Ces expulsions ne relèvent plus d’opérations ponctuelles de contrôle. Elles dessinent une ligne politique. L’Algérie fait du Sahara un espace de relégation humaine, un instrument de dissuasion brutale, au mépris des conséquences humanitaires. Femmes, hommes, enfants, travailleurs précaires ou exilés de longue durée se retrouvent projetés dans un no man’s land où la survie dépend de l’aide d’urgence ou du hasard des rencontres.
La cadence s’est accélérée au printemps. Des convois entiers ont été signalés en l’espace de quelques jours, saturant les capacités d’accueil déjà fragiles du nord du Niger. Sur place, les structures humanitaires parlent d’épuisement, de pénuries et de situations critiques. Les autorités nigériennes tentent de contenir l’afflux, mais la pression dépasse leurs moyens. Le Sahara absorbe les corps, la responsabilité se dilue.
À Alger, le discours officiel invoque la souveraineté et la sécurité. Dans les faits, cette politique s’inscrit dans une logique plus large. L’Algérie cherche à s’imposer comme acteur central du verrou migratoire maghrébin, tout en externalisant vers le Sud le coût humain de cette posture.

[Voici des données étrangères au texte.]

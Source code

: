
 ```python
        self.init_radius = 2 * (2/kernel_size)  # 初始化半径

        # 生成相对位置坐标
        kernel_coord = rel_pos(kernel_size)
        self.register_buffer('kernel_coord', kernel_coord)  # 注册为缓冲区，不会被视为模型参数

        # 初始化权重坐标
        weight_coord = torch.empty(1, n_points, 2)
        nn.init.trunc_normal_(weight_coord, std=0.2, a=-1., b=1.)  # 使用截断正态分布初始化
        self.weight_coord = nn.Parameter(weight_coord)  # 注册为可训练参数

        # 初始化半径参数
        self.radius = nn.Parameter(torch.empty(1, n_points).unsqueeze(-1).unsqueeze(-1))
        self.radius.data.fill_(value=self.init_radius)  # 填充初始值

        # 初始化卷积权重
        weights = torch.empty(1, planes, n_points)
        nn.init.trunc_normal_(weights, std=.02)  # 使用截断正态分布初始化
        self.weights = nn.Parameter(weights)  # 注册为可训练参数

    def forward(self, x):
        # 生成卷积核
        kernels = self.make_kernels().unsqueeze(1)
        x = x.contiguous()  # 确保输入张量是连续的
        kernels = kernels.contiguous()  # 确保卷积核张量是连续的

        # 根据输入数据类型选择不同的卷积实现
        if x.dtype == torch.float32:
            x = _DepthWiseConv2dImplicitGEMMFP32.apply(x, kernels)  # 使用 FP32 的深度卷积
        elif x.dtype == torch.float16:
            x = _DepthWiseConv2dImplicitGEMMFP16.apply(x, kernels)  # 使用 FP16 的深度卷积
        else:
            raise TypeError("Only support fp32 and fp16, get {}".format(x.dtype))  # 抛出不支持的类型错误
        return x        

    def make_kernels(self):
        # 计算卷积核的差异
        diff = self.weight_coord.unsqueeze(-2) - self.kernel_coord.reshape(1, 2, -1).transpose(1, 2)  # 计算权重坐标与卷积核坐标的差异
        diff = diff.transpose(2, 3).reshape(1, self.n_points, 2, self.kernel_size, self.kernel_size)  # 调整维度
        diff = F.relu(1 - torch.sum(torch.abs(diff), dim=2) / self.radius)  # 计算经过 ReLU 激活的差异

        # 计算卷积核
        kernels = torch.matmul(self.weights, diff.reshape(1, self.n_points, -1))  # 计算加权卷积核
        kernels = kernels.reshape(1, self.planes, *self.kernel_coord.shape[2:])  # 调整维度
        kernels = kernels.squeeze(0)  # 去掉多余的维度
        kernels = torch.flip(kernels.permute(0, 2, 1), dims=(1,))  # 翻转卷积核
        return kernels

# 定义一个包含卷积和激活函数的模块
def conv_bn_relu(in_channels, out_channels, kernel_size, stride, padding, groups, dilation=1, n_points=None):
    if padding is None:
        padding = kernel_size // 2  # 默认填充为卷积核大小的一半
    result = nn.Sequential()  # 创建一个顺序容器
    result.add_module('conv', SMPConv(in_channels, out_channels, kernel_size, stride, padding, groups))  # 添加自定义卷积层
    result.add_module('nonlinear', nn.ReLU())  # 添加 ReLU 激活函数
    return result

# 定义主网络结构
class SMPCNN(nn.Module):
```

Le désert devient une frontière invisible, sans témoins, sans images, sans comptes à rendre.
Cette stratégie s’inscrit dans une convergence tacite avec certaines orientations européennes. La lutte contre les migrations irrégulières se déplace, se durcit, se déshumanise. Les drames ne disparaissent pas, ils changent simplement de décor. Moins de Méditerranée, plus de Sahara. Moins de caméras, plus de silence.
Mais dans le cas algérien, la question migratoire révèle une constante plus profonde. Un régime qui revendique la morale politique et le droit des peuples tout en tolérant l’abandon de milliers d’êtres humains dans le désert expose une contradiction structurelle. Cette brutalité institutionnalisée entre en résonance avec d’autres postures régionales, notamment une hostilité persistante envers la stabilité et l’intégrité territoriale du Maroc, perçu comme un rival stratégique à affaiblir sur tous les fronts.
Le Niger, pris en étau, paie le prix fort. Pays déjà fragilisé par l’insécurité et la pauvreté, il devient le réceptacle forcé des politiques migratoires de ses voisins du Nord. Les rapatriements vers les pays d’origine avancent lentement, entravés par des procédures lourdes et un manque de coopération réelle. L’attente s’éternise, la précarité s’installe.
Les chiffres de 2025 marquent un tournant. Ils montrent qu’une politique fondée sur la force, l’éloignement et l’abandon produit une instabilité durable. Le désert n’efface rien. Il accumule. Il transforme la migration en crise régionale permanente.
À mesure que l’Algérie radicalise sa gestion des flux humains, une question s’impose. Jusqu’où un État peut-il instrumentaliser la vulnérabilité sans en payer le prix politique, moral et diplomatique. Le Sahara, lui, garde la trace de ces choix.